> [Exercise objective] Each entry that follows should be written again verbatim.

> [Exercise inputs]
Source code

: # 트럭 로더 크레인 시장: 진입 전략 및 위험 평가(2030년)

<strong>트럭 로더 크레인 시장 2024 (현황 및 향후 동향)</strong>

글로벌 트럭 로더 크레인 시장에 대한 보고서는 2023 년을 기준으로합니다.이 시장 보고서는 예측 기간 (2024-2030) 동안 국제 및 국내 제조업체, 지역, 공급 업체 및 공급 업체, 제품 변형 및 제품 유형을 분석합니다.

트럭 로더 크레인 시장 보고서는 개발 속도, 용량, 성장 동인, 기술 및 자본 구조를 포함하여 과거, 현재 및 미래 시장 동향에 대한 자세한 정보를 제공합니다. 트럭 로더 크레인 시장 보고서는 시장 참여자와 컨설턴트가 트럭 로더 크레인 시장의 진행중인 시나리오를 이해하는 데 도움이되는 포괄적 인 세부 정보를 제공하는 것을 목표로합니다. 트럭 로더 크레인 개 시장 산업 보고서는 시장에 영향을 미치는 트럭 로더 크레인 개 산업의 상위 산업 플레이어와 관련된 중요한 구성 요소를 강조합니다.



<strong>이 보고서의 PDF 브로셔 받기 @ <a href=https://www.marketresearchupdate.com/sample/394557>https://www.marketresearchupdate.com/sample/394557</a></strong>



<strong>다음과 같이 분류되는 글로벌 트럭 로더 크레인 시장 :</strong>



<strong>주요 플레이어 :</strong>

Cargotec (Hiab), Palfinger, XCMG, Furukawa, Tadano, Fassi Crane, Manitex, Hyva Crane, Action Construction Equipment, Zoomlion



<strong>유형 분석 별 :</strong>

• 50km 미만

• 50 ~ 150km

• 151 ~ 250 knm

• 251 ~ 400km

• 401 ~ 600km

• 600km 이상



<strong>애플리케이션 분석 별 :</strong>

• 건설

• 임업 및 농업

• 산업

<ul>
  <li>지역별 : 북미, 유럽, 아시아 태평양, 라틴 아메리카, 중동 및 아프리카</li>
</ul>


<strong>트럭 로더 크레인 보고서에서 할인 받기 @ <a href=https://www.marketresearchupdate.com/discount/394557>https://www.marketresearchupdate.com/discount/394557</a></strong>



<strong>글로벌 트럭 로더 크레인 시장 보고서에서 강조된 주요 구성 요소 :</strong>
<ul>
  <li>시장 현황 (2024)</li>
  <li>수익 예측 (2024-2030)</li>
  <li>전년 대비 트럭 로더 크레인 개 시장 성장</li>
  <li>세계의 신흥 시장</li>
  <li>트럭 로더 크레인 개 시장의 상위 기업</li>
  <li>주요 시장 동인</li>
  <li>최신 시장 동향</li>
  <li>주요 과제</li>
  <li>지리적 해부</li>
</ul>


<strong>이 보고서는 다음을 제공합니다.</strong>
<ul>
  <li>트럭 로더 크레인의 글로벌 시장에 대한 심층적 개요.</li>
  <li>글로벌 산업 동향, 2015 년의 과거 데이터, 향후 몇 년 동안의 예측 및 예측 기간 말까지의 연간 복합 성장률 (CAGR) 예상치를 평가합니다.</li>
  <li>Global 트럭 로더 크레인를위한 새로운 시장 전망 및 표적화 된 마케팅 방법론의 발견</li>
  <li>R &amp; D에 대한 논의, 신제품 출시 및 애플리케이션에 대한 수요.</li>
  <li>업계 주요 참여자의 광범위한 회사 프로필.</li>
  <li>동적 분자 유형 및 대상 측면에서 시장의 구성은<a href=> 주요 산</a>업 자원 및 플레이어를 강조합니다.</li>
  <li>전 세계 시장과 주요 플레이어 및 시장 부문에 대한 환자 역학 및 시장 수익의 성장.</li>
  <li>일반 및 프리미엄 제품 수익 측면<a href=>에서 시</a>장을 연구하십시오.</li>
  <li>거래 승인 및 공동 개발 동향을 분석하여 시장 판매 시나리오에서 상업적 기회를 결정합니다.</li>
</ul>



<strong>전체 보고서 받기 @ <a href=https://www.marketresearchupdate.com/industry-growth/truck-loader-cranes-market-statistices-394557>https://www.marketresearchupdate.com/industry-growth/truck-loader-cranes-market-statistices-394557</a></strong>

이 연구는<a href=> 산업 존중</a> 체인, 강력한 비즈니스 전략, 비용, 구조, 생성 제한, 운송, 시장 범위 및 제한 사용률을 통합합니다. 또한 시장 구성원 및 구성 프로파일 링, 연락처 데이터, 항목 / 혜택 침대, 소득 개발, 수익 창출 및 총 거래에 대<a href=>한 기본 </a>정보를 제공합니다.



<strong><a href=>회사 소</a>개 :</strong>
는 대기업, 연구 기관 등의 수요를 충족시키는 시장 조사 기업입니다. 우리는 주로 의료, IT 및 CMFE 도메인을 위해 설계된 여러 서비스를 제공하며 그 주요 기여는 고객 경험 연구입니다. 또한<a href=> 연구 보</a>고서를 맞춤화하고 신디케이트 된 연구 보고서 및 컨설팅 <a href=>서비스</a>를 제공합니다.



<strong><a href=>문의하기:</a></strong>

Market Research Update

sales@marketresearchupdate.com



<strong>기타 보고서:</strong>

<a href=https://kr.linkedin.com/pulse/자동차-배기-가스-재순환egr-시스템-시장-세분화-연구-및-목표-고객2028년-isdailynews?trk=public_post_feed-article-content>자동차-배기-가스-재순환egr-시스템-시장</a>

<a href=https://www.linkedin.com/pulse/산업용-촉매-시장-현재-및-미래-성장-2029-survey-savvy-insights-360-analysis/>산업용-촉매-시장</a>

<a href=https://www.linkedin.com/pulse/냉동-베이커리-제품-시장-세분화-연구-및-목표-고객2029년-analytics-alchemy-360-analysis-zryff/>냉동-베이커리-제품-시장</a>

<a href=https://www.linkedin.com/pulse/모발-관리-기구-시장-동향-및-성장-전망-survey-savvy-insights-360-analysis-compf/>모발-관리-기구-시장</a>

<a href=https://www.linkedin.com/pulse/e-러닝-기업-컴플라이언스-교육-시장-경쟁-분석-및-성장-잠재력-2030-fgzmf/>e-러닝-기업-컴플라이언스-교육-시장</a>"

> [Solution to the exercise]
Source code

: # 트럭 로더 크레인 시장: 진입 전략 및 위험 평가(2030년)

<strong>트럭 로더 크레인 시장 2024 (현황 및 향후 동향)</strong>

글로벌 트럭 로더 크레인 시장에 대한 보고서는 2023 년을 기준으로합니다.이 시장 보고서는 예측 기간 (2024-2030) 동안 국제 및 국내 제조업체, 지역, 공급 업체 및 공급 업체, 제품 변형 및 제품 유형을 분석합니다.

트럭 로더 크레인 시장 보고서는 개발 속도, 용량, 성장 동인, 기술 및 자본 구조를 포함하여 과거, 현재 및 미래 시장 동향에 대한 자세한 정보를 제공합니다. 트럭 로더 크레인 시장 보고서는 시장 참여자와 컨설턴트가 트럭 로더 크레인 시장의 진행중인 시나리오를 이해하는 데 도움이되는 포괄적 인 세부 정보를 제공하는 것을 목표로합니다. 트럭 로더 크레인 개 시장 산업 보고서는 시장에 영향을 미치는 트럭 로더 크레인 개 산업의 상위 산업 플레이어와 관련된 중요한 구성 요소를 강조합니다.



<strong>이 보고서의 PDF 브로셔 받기 @ <a href=https://www.marketresearchupdate.com/sample/394557>https://www.marketresearchupdate.com/sample/394557</a></strong>



<strong>다음과 같이 분류되는 글로벌 트럭 로더 크레인 시장 :</strong>



<strong>주요 플레이어 :</strong>

Cargotec (Hiab), Palfinger, XCMG, Furukawa, Tadano, Fassi Crane, Manitex, Hyva Crane, Action Construction Equipment, Zoomlion



<strong>유형 분석 별 :</strong>

• 50km 미만

• 50 ~ 150km

• 151 ~ 250 knm

• 251 ~ 400km

• 401 ~ 600km

• 600km 이상



<strong>애플리케이션 분석 별 :</strong>

• 건설

• 임업 및 농업

• 산업

<ul>
  <li>지역별 : 북미, 유럽, 아시아 태평양, 라틴 아메리카, 중동 및 아프리카</li>
</ul>


<strong>트럭 로더 크레인 보고서에서 할인 받기 @ <a href=https://www.marketresearchupdate.com/discount/394557>https://www.marketresearchupdate.com/discount/394557</a></strong>



<strong>글로벌 트럭 로더 크레인 시장 보고서에서 강조된 주요 구성 요소 :</strong>
<ul>
  <li>시장 현황 (2024)</li>
  <li>수익 예측 (2024-2030)</li>
  <li>전년 대비 트럭 로더 크레인 개 시장 성장</li>
  <li>세계의 신흥 시장</li>
  <li>트럭 로더 크레인 개 시장의 상위 기업</li>
  <li>주요 시장 동인</li>
  <li>최신 시장 동향</li>
  <li>주요 과제</li>
  <li>지리적 해부</li>
</ul>


<strong>이 보고서는 다음을 제공합니다.</strong>
<ul>
  <li>트럭 로더 크레인의 글로벌 시장에 대한 심층적 개요.</li>
  <li>글로벌 산업 동향, 2015 년의 과거 데이터, 향후 몇 년 동안의 예측 및 예측 기간 말까지의 연간 복합 성장률 (CAGR) 예상치를 평가합니다.</li>
  <li>Global 트럭 로더 크레인를위한 새로운 시장 전망 및 표적화 된 마케팅 방법론의 발견</li>
  <li>R &amp; D에 대한 논의, 신제품 출시 및 애플리케이션에 대한 수요.</li>
  <li>업계 주요 참여자의 광범위한 회사 프로필.</li>
  <li>동적 분자 유형 및 대상 측면에서 시장의 구성은<a href=> 주요 산</a>업 자원 및 플레이어를 강조합니다.</li>
  <li>전 세계 시장과 주요 플레이어 및 시장 부문에 대한 환자 역학 및 시장 수익의 성장.</li>
  <li>일반 및 프리미엄 제품 수익 측면<a href=>에서 시</a>장을 연구하십시오.</li>
  <li>거래 승인 및 공동 개발 동향을 분석하여 시장 판매 시나리오에서 상업적 기회를 결정합니다.</li>
</ul>



<strong>전체 보고서 받기 @ <a href=https://www.marketresearchupdate.com/industry-growth/truck-loader-cranes-market-statistices-394557>https://www.marketresearchupdate.com/industry-growth/truck-loader-cranes-market-statistices-394557</a></strong>

이 연구는<a href=> 산업 존중</a> 체인, 강력한 비즈니스 전략, 비용, 구조, 생성 제한, 운송, 시장 범위 및 제한 사용률을 통합합니다. 또한 시장 구성원 및 구성 프로파일 링, 연락처 데이터, 항목 / 혜택 침대, 소득 개발, 수익 창출 및 총 거래에 대<a href=>한 기본 </a>정보를 제공합니다.



<strong><a href=>회사 소</a>개 :</strong>
는 대기업, 연구 기관 등의 수요를 충족시키는 시장 조사 기업입니다. 우리는 주로 의료, IT 및 CMFE 도메인을 위해 설계된 여러 서비스를 제공하며 그 주요 기여는 고객 경험 연구입니다. 또한<a href=> 연구 보</a>고서를 맞춤화하고 신디케이트 된 연구 보고서 및 컨설팅 <a href=>서비스</a>를 제공합니다.



<strong><a href=>문의하기:</a></strong>

Market Research Update

sales@marketresearchupdate.com



<strong>기타 보고서:</strong>

<a href=https://kr.linkedin.com/pulse/자동차-배기-가스-재순환egr-시스템-시장-세분화-연구-및-목표-고객2028년-isdailynews?trk=public_post_feed-article-content>자동차-배기-가스-재순환egr-시스템-시장</a>

<a href=https://www.linkedin.com/pulse/산업용-촉매-시장-현재-및-미래-성장-2029-survey-savvy-insights-360-analysis/>산업용-촉매-시장</a>

<a href=https://www.linkedin.com/pulse/냉동-베이커리-제품-시장-세분화-연구-및-목표-고객2029년-analytics-alchemy-360-analysis-zryff/>냉동-베이커리-제품-시장</a>

<a href=https://www.linkedin.com/pulse/모발-관리-기구-시장-동향-및-성장-전망-survey-savvy-insights-360-analysis-compf/>모발-관리-기구-시장</a>

<a href=https://www.linkedin.com/pulse/e-러닝-기업-컴플라이언스-교육-시장-경쟁-분석-및-성장-잠재력-2030-fgzmf/>e-러닝-기업-컴플라이언스-교육-시장</a>"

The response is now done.